Lines in the listing below that hold "yellow" are the ones to copy.
┄┄┄┄┄┄┄┄┄┄┄┄┄┄┄┄┄┄┄┄
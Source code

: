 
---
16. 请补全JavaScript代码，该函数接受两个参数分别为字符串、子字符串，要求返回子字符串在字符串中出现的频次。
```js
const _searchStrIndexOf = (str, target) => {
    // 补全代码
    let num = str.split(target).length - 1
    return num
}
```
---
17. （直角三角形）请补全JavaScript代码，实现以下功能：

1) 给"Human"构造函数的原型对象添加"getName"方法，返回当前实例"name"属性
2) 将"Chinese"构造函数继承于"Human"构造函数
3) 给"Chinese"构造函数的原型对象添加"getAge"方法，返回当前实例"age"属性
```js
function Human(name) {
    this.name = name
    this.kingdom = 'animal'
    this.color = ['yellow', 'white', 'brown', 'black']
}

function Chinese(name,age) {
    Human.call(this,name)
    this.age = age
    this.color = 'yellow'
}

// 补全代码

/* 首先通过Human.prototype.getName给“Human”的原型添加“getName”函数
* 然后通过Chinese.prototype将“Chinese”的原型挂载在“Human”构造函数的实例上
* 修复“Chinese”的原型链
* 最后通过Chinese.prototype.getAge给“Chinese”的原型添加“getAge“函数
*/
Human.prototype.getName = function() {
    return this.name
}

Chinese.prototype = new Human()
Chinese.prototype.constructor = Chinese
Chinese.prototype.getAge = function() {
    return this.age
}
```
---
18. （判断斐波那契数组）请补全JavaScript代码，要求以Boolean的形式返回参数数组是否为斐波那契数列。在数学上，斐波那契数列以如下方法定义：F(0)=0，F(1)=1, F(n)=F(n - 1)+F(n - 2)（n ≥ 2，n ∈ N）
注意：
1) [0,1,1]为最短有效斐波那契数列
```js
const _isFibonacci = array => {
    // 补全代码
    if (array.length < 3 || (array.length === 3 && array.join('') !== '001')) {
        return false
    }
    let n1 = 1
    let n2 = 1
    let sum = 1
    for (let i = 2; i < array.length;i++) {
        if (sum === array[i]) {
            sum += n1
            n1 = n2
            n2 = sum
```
┄┄┄┄┄┄┄┄┄┄┄┄┄┄┄┄┄┄┄┄
■ YOUR SOLUTION:
    this.color = ['yellow', 'white', 'brown', 'black']
    this.color = 'yellow'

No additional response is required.